When ‘green’ means ‘stop’
The color-coded, phased reopening was developed by Pennsylvania to gauge two indicators: the amount of virus circulating in the community, and also the degree to which the economy was open.
“In the beginning, we had a plan where there was pretty tight linkage between level of viral transmission and reopening activities,” said Susan Coffin, a pediatric infectious disease specialist who is working on Children’s Hospital of Philadelphia’s response to the pandemic. Over time, she said, though the color-coding system remained a good indicator for which businesses were opening up, it stopped reflecting the viral risk as closely as the number of new cases ebbed and flowed. And that, she said, has resulted in confusion.
“Now, we are seeing what might sound like a contradictory message: Yes, we are reopening, but, no, we don’t want you to stop behaving as though there is virus in our community.”
In neighboring New Jersey, by contrast, the phased reopening is incremental. Each phase offers a broad sense of what will change, and, industry by industry, individual restrictions are loosened one at a time.
For his part, Philadelphia Health Commissioner Thomas Farley said he wished people could ignore the color coding altogether.
“The governor came up with this high-level plan with these three different colors, but clearly Philadelphia is unique,” Farley told reporters at a press conference at which he announced the city would pause before entering the full green phase. “So we’re calling it green, but I would rather have people focus less on the color and more on what activities are allowed and not allowed.”

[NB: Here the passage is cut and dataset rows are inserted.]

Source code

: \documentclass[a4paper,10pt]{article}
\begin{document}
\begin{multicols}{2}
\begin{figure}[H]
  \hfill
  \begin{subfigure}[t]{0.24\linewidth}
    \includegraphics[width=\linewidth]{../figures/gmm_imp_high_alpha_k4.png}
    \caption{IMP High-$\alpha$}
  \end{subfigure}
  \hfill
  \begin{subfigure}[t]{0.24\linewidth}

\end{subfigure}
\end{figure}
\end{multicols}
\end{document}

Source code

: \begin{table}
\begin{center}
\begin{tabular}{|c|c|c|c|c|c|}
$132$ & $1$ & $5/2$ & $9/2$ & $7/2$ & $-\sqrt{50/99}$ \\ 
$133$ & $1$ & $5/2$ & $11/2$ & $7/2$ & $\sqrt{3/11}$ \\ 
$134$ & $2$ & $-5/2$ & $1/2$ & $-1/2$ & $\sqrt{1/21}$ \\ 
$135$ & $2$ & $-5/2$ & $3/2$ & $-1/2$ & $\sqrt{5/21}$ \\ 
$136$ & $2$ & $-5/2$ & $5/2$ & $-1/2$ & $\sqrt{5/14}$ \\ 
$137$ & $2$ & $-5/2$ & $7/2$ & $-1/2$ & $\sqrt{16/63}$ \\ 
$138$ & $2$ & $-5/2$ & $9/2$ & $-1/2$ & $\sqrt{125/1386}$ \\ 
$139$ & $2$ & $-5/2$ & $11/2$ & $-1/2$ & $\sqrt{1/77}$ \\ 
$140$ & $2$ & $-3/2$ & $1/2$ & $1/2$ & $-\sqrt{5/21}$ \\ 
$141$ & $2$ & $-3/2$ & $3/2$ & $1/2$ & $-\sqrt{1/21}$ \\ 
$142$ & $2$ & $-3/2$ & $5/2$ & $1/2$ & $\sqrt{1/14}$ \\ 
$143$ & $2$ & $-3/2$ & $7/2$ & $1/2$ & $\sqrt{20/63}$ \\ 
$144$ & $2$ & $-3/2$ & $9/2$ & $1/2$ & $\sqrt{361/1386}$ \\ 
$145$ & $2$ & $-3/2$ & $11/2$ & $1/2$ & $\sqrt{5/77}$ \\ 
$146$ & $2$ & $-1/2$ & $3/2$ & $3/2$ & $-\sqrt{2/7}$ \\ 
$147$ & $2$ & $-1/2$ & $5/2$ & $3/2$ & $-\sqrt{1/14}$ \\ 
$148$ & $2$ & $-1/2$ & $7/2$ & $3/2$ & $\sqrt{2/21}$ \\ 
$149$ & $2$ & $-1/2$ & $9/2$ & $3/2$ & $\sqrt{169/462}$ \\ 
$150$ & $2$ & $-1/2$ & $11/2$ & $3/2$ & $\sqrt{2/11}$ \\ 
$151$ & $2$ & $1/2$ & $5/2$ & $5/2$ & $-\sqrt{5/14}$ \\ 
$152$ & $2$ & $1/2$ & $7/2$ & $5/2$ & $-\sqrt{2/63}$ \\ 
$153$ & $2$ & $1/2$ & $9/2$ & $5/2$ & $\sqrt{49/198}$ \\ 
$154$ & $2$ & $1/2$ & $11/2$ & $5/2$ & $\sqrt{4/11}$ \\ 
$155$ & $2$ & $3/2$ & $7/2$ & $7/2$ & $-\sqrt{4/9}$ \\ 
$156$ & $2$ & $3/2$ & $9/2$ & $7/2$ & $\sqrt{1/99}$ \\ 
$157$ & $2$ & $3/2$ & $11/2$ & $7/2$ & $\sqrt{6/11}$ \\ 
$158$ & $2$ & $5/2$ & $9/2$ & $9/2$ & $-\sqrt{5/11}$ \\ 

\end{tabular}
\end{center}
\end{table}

Part of the issue is that the science is evolving and what we know about the novel coronavirus changes each day. Masks, for example, were initially explicitly discouraged because of short supply. Once they became more available, and research emerged demonstrating asymptomatic spread of the airborne virus, masks were back in full force.
The messaging around asymptomatic spread also lagged behind the research confirming its existence. “Stay home if you’re sick” doesn’t help contain the virus if you can infect people without knowing you’re ill.
Though health departments do their best to keep up with the research as it emerges — and to explain why their recommendations change, when they do — it can be hard to keep track of. And it doesn’t help when politicians don’t follow orders.
“We can’t be out there as the secretary of health [is] telling you to wear a mask and your local elected official is telling you, ‘Don’t wear a mask, you’ll be fine, they’re making it up,’” said April Hutcheson, communications director for Pennsylvania Department of Health. “It makes the job more challenging.”
But there is some messaging health departments can control. Pennsylvania laid out what many interpreted as specific metrics for testing capacity, contact tracing, congregate care outbreaks, and the number of new cases that counties would have to hit to move to less restrictive phases by a certain date. Many counties in the southeastern part of the state didn’t meet those benchmarks, but transitioned anyway. The governor later said the metrics were not hard marks, but would be considered in concert with other factors to determine overall risk.
Setting aside whether Pennsylvania’s transition to yellow led to an increase in coronavirus cases, it was likely to contribute to distrust in government, said Ellen Peters, who runs the Center for Science Communication at the University of Oregon.
“It gives people inconsistent information, so you’re being told, ‘Eh, that didn’t happen, but we’re going to go ahead and do it anyway,’” said Peters, whose Oregon county similarly failed to meet its benchmarks but moved into a new phase anyway. “And so people are left with, ‘Well, the guidelines don’t matter then. If they don’t matter, what else can I not trust that this city or state entity is telling me?’”
Research has shown that when people are stuck at an impasse, they are more likely to just opt for doing what they want to do in the first place. After months of staying at home, you can guess what that might look like.